# Descriptor Calculation for Reference Sets

This Notebooks precalculates and saves a set of descriptors for the 3 reference sets listed below.

All data sets were standardized and deduplicated (by the InChIKeys of the parent structures) using the `stand_struct.py` script from the `python_scripts/` folder.  
The actual external data sets are not included in this repository.

### Enamine Advanced Screenin

The Enamine Advanced Screening collection was downloaded from the Enamine home page on 04-Dec-2020 ([link](https://enamine.net/compound-collections/screening-collection/advanced-collection)).  
After standardization and deduplication, it contained 526897 compounds.  

`$ stand_struct enamine_adv.sdf full` 

For the Enamine data set, a random subset of 50000 structures was chosen, after sorting by `NumHA`.
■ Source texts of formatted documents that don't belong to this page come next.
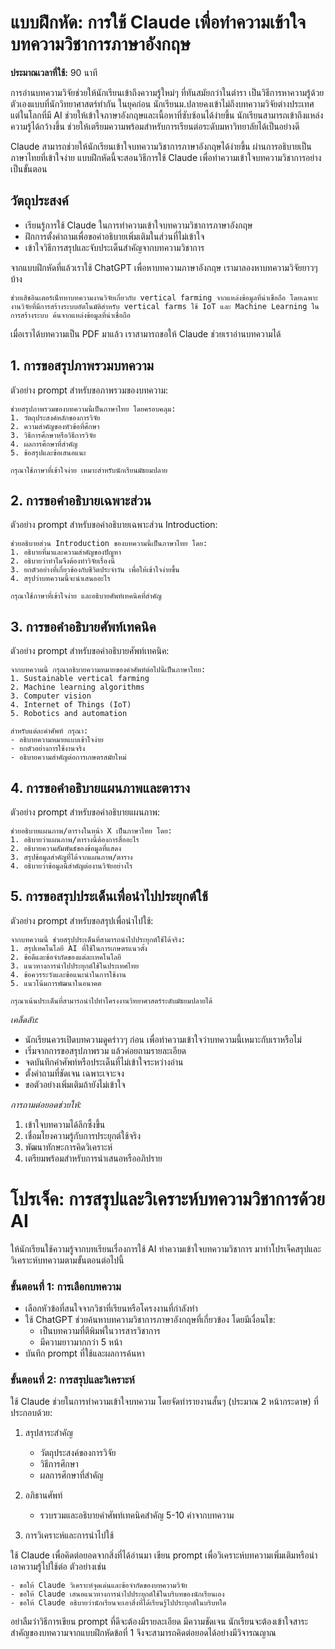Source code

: # แบบฝึกหัด: การใช้ Claude เพื่อทำความเข้าใจบทความวิชาการภาษาอังกฤษ

**ประมาณเวลาที่ใช้:** 90 นาที

การอ่านบทความวิจัยช่วยให้นักเรียนเข้าถึงความรู้ใหม่ๆ ที่ทันสมัยกว่าในตำรา เป็นวิธีการหาความรู้ด้วยตัวเองแบบที่นักวิทยาศาสตร์ทำกัน ในยุคก่อน นักเรียนม.ปลายคงเข้าไม่ถึงบทความวิจัยต่างประเทศ แต่ในโลกที่มี AI ช่วยให้เข้าใจภาษาอังกฤษและเนื้อหาที่ซับซ้อนได้ง่ายขึ้น นักเรียนสามารถเข้าถึงแหล่งความรู้ได้กว้างขึ้น ช่วยให้เตรียมความพร้อมสำหรับการเรียนต่อระดับมหาวิทยาลัยได้เป็นอย่างดี

Claude สามารถช่วยให้นักเรียนเข้าใจบทความวิชาการภาษาอังกฤษได้ง่ายขึ้น ผ่านการอธิบายเป็นภาษาไทยที่เข้าใจง่าย แบบฝึกหัดนี้จะสอนวิธีการใช้ Claude เพื่อทำความเข้าใจบทความวิชาการอย่างเป็นขั้นตอน

## วัตถุประสงค์
- เรียนรู้การใช้ Claude ในการทำความเข้าใจบทความวิชาการภาษาอังกฤษ
- ฝึกการตั้งคำถามเพื่อขอคำอธิบายเพิ่มเติมในส่วนที่ไม่เข้าใจ
- เข้าใจวิธีการสรุปและจับประเด็นสำคัญจากบทความวิชาการ

จากแบบฝึกหัดที่แล้วเราใช้ ChatGPT เพื่อหาบทความภาษาอังกฤษ เรามาลองหาบทความวิจัยยาวๆ บ้าง

```
ช่วยเสิชอินเตอร์เน็ทหาบทความงานวิจัยเกี่ยวกับ vertical farming จากแหล่งข้อมูลที่น่าเชื่อถือ โดยเฉพาะงานวิจัยที่มีการสร้างระบบอัตโนมัติสำหรับ vertical farms ใช้ IoT และ Machine Learning ในการสร้างระบบ ค้นจากแหล่งข้อมูลที่น่าเชื่อถือ
```

เมื่อเราได้บทความเป็น PDF มาแล้ว เราสามารถขอให้ Claude ช่วยเราอ่านบทความได้ 

## 1. การขอสรุปภาพรวมบทความ

ตัวอย่าง prompt สำหรับขอภาพรวมของบทความ:
```
ช่วยสรุปภาพรวมของบทความนี้เป็นภาษาไทย โดยครอบคลุม:
1. วัตถุประสงค์หลักของการวิจัย
2. ความสำคัญของหัวข้อที่ศึกษา
3. วิธีการศึกษาหรือวิธีการวิจัย
4. ผลการศึกษาที่สำคัญ
5. ข้อสรุปและข้อเสนอแนะ

กรุณาใช้ภาษาที่เข้าใจง่าย เหมาะสำหรับนักเรียนมัธยมปลาย
```

## 2. การขอคำอธิบายเฉพาะส่วน

ตัวอย่าง prompt สำหรับขอคำอธิบายเฉพาะส่วน Introduction:
```
ช่วยอธิบายส่วน Introduction ของบทความนี้เป็นภาษาไทย โดย:
1. อธิบายที่มาและความสำคัญของปัญหา
2. อธิบายว่าทำไมจึงต้องทำวิจัยเรื่องนี้
3. ยกตัวอย่างที่เกี่ยวข้องกับชีวิตประจำวัน เพื่อให้เข้าใจง่ายขึ้น
4. สรุปว่าบทความนี้จะนำเสนออะไร

กรุณาใช้ภาษาที่เข้าใจง่าย และอธิบายศัพท์เทคนิคที่สำคัญ
```

## 3. การขอคำอธิบายศัพท์เทคนิค

ตัวอย่าง prompt สำหรับขอคำอธิบายศัพท์เทคนิค:
```
จากบทความนี้ กรุณาอธิบายความหมายของคำศัพท์ต่อไปนี้เป็นภาษาไทย:
1. Sustainable vertical farming
2. Machine learning algorithms
3. Computer vision
4. Internet of Things (IoT)
5. Robotics and automation

สำหรับแต่ละคำศัพท์ กรุณา:
- อธิบายความหมายแบบเข้าใจง่าย
- ยกตัวอย่างการใช้งานจริง
- อธิบายความสำคัญต่อการเกษตรสมัยใหม่
```

## 4. การขอคำอธิบายแผนภาพและตาราง

ตัวอย่าง prompt สำหรับขอคำอธิบายแผนภาพ:
```
ช่วยอธิบายแผนภาพ/ตารางในหน้า X เป็นภาษาไทย โดย:
1. อธิบายว่าแผนภาพ/ตารางนี้ต้องการสื่ออะไร
2. อธิบายความสัมพันธ์ของข้อมูลที่แสดง
3. สรุปข้อมูลสำคัญที่ได้จากแผนภาพ/ตาราง
4. อธิบายว่าข้อมูลนี้สำคัญต่องานวิจัยอย่างไร
```

## 5. การขอสรุปประเด็นเพื่อนำไปประยุกต์ใช้

ตัวอย่าง prompt สำหรับขอสรุปเพื่อนำไปใช้:
```
จากบทความนี้ ช่วยสรุปประเด็นที่สามารถนำไปประยุกต์ใช้ได้จริง:
1. สรุปเทคโนโลยี AI ที่ใช้ในการเกษตรแนวตั้ง
2. ข้อดีและข้อจำกัดของแต่ละเทคโนโลยี
3. แนวทางการนำไปประยุกต์ใช้ในประเทศไทย
4. ข้อควรระวังและข้อแนะนำในการใช้งาน
5. แนวโน้มการพัฒนาในอนาคต

กรุณาเน้นประเด็นที่สามารถนำไปทำโครงงานวิทยาศาสตร์ระดับมัธยมปลายได้
```

*เคล็ดลับ:*

- นักเรียนควรเปิดบทความดูคร่าวๆ ก่อน เพื่อทำความเข้าใจว่าบทความนี้เหมาะกับเราหรือไม่
- เริ่มจากการขอสรุปภาพรวม แล้วค่อยถามรายละเอียด
- จดบันทึกคำศัพท์หรือประเด็นที่ไม่เข้าใจระหว่างอ่าน
- ตั้งคำถามที่ชัดเจน เฉพาะเจาะจง
- ขอตัวอย่างเพิ่มเติมถ้ายังไม่เข้าใจ

*การถามต่อยอดช่วยให้:*

1. เข้าใจบทความได้ลึกซึ้งขึ้น
2. เชื่อมโยงความรู้กับการประยุกต์ใช้จริง
3. พัฒนาทักษะการคิดวิเคราะห์
4. เตรียมพร้อมสำหรับการนำเสนอหรืออภิปราย

# โปรเจ็ค: การสรุปและวิเคราะห์บทความวิชาการด้วย AI

ให้นักเรียนใช้ความรู้จากบทเรียนเรื่องการใช้ AI ทำความเข้าใจบทความวิชาการ มาทำโปรเจ็คสรุปและวิเคราะห์บทความตามขั้นตอนต่อไปนี้

### ขั้นตอนที่ 1: การเลือกบทความ

- เลือกหัวข้อที่สนใจจากวิชาที่เรียนหรือโครงงานที่กำลังทำ
- ใช้ ChatGPT ช่วยค้นหาบทความวิชาการภาษาอังกฤษที่เกี่ยวข้อง โดยมีเงื่อนไข:
    - เป็นบทความที่ตีพิมพ์ในวารสารวิชาการ
    - มีความยาวมากกว่า 5 หน้า
- บันทึก prompt ที่ใช้และผลการค้นหา

### ขั้นตอนที่ 2: การสรุปและวิเคราะห์
ใช้ Claude ช่วยในการทำความเข้าใจบทความ โดยจัดทำรายงานสั้นๆ (ประมาณ 2 หน้ากระดาษ) ที่ประกอบด้วย:

1. สรุปสาระสำคัญ

    - วัตถุประสงค์ของการวิจัย
    - วิธีการศึกษา
    - ผลการศึกษาที่สำคัญ

2. อภิธานศัพท์

    - รวบรวมและอธิบายคำศัพท์เทคนิคสำคัญ 5-10 คำจากบทความ

3. การวิเคราะห์และการนำไปใช้

ใช้ Claude เพื่อคิดต่อยอดจากสิ่งที่ได้อ่านมา เขียน prompt เพื่อวิเคราะห์บทความเพิ่มเติมหรือนำเอาความรู้ไปใช้ต่อ ตัวอย่างเช่น

    - ขอให้ Claude วิเคราะห์จุดเด่นและข้อจำกัดของบทความวิจัย
    - ขอให้ Claude เสนอแนวทางการนำไปประยุกต์ใช้ในบริบทของนักเรียนเอง
    - ขอให้ Claude อธิบายว่านักเรียนจะเอาสิ่งที่ได้เรียนรู้ไปประยุกต์ในบริบทใด

อย่าลืมว่าวิธีการเขียน prompt ที่ดีจะต้องมีรายละเอียด มีความชัดเจน นักเรียนจะต้องเข้าใจสาระสำคัญของบทความจากแบบฝึกหัดข้อที่ 1 จึงจะสามารถคิดต่อยอดได้อย่างมีวิจารณญาณ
### DrugBank Approved and Investigational

The subsets of approved and investigational drugs were downloaded from DrugBank (v5.1.8, [link](https://go.drugbank.com/releases)).  
The two files were standardized and deduplicated into one data set:

`stand_struct drugbank_5_1_8_appr.sdf,drugbank_5_1_8_inv.sdf full`

The resulting data set contained 4866 entries:

### ChEMBL Natural Products (ChEMBL NPs)

A download of the SDF version of ChEMBL v30 ([link](https://ftp.ebi.ac.uk/pub/databases/chembl/ChEMBLdb/latest/chembl_30.sdf.gz)) was downloaded and processed into the standardized form (deduplication, no canonicalization):

`$ stand_struct chembl_30.sdf.gz full --nocanon`

The generated file `chembl_v30_full_nocanon.tsv` contained 2027851 entries.
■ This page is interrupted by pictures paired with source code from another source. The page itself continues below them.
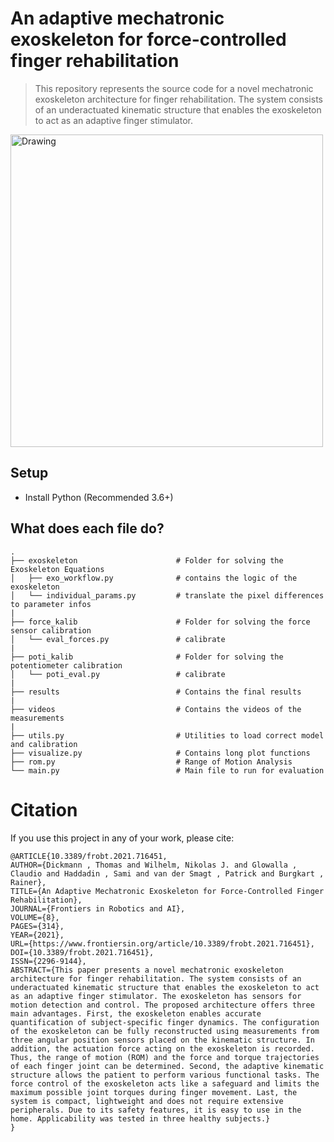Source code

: # An adaptive mechatronic exoskeleton for force-controlled finger rehabilitation
>This repository represents the source code for a novel mechatronic exoskeleton architecture for finger rehabilitation. The system consists of an underactuated kinematic structure that enables the exoskeleton to act as an adaptive finger stimulator. 


 <img src="results\all_in_one.png" alt="Drawing" style="width: 500px;">


## Setup

* Install Python (Recommended 3.6+)


## What does each file do? 

    .     
    ├── exoskeleton                      # Folder for solving the Exoskeleton Equations
    │   ├── exo_workflow.py              # contains the logic of the exoskeleton
    │   └── individual_params.py         # translate the pixel differences to parameter infos
    |
    ├── force_kalib                      # Folder for solving the force sensor calibration
    │   └── eval_forces.py               # calibrate
    |
    ├── poti_kalib                       # Folder for solving the potentiometer calibration
    │   └── poti_eval.py                 # calibrate
    |
    ├── results                          # Contains the final results
    |
    ├── videos                           # Contains the videos of the measurements
    |
    ├── utils.py                         # Utilities to load correct model and calibration
    ├── visualize.py                     # Contains long plot functions
    ├── rom.py                           # Range of Motion Analysis
    └── main.py                          # Main file to run for evaluation

# Citation

If you use this project in any of your work, please cite:

```
@ARTICLE{10.3389/frobt.2021.716451,
AUTHOR={Dickmann , Thomas and Wilhelm, Nikolas J. and Glowalla , Claudio and Haddadin , Sami and van der Smagt , Patrick and Burgkart , Rainer},    
TITLE={An Adaptive Mechatronic Exoskeleton for Force-Controlled Finger Rehabilitation},      
JOURNAL={Frontiers in Robotics and AI},      
VOLUME={8},      
PAGES={314},     
YEAR={2021},      
URL={https://www.frontiersin.org/article/10.3389/frobt.2021.716451},       
DOI={10.3389/frobt.2021.716451},      
ISSN={2296-9144},   
ABSTRACT={This paper presents a novel mechatronic exoskeleton architecture for finger rehabilitation. The system consists of an underactuated kinematic structure that enables the exoskeleton to act as an adaptive finger stimulator. The exoskeleton has sensors for motion detection and control. The proposed architecture offers three main advantages. First, the exoskeleton enables accurate quantification of subject-specific finger dynamics. The configuration of the exoskeleton can be fully reconstructed using measurements from three angular position sensors placed on the kinematic structure. In addition, the actuation force acting on the exoskeleton is recorded. Thus, the range of motion (ROM) and the force and torque trajectories of each finger joint can be determined. Second, the adaptive kinematic structure allows the patient to perform various functional tasks. The force control of the exoskeleton acts like a safeguard and limits the maximum possible joint torques during finger movement. Last, the system is compact, lightweight and does not require extensive peripherals. Due to its safety features, it is easy to use in the home. Applicability was tested in three healthy subjects.}
}
```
The list of ChEMBL_IDs for the ChEMBL Natural Products set was extracted by applying the `extract_nps_from_sqlite.py` script to the downladed version SQLITE of ChEMBL v30 ([linl](https://ftp.ebi.ac.uk/pub/databases/chembl/ChEMBLdb/latest/chembl_30_sqlite.tar.gz)). The script then merged the Smiles from the `chembl_v30_full_nocanon.tsv` file and applied a deglycosylation.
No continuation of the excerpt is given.